:: Prompt ::
Below are records. Find each line in them that holds the word "interfaces" and copy it.

:: Given data ::

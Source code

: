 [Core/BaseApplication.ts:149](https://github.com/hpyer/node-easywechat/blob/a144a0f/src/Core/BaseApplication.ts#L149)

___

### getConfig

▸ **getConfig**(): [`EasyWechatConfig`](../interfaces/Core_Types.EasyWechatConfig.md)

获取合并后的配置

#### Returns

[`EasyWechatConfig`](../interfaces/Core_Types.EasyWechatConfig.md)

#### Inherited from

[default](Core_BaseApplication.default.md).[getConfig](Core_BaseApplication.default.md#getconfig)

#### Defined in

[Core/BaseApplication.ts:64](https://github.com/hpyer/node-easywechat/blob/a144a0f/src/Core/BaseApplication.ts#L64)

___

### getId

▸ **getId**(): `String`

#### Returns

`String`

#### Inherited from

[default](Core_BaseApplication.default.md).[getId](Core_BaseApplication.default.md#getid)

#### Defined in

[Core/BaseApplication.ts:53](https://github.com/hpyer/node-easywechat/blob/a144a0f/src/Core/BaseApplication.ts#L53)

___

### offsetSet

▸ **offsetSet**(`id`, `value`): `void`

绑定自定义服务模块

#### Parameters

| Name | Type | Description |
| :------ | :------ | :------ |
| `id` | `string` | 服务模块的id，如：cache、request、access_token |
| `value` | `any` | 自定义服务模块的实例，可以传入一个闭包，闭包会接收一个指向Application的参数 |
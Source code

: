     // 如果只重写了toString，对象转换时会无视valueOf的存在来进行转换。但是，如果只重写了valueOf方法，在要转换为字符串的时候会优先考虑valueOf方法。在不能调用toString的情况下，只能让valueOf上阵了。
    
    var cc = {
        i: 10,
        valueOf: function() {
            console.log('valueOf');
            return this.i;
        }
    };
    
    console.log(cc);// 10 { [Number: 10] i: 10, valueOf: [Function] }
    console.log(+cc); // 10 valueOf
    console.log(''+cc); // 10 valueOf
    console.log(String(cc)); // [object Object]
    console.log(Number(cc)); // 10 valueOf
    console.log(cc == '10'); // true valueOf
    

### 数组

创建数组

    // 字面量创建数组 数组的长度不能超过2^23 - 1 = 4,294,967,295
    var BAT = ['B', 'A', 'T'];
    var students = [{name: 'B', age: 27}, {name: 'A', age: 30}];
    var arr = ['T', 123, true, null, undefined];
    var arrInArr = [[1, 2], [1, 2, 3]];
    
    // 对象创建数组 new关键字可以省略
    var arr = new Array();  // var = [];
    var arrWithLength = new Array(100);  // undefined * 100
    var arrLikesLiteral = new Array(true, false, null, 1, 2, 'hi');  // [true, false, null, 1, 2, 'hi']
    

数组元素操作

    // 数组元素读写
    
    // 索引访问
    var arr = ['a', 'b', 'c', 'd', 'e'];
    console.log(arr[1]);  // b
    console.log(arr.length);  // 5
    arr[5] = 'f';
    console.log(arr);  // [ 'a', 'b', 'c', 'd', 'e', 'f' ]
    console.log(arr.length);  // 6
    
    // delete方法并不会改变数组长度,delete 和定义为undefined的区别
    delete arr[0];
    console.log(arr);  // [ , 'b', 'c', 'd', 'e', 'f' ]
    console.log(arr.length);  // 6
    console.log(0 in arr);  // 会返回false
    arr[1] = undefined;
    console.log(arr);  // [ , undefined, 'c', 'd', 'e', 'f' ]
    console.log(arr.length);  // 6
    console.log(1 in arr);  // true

:: Task response ::
▸ **getConfig**(): [`EasyWechatConfig`](../interfaces/Core_Types.EasyWechatConfig.md)
[`EasyWechatConfig`](../interfaces/Core_Types.EasyWechatConfig.md)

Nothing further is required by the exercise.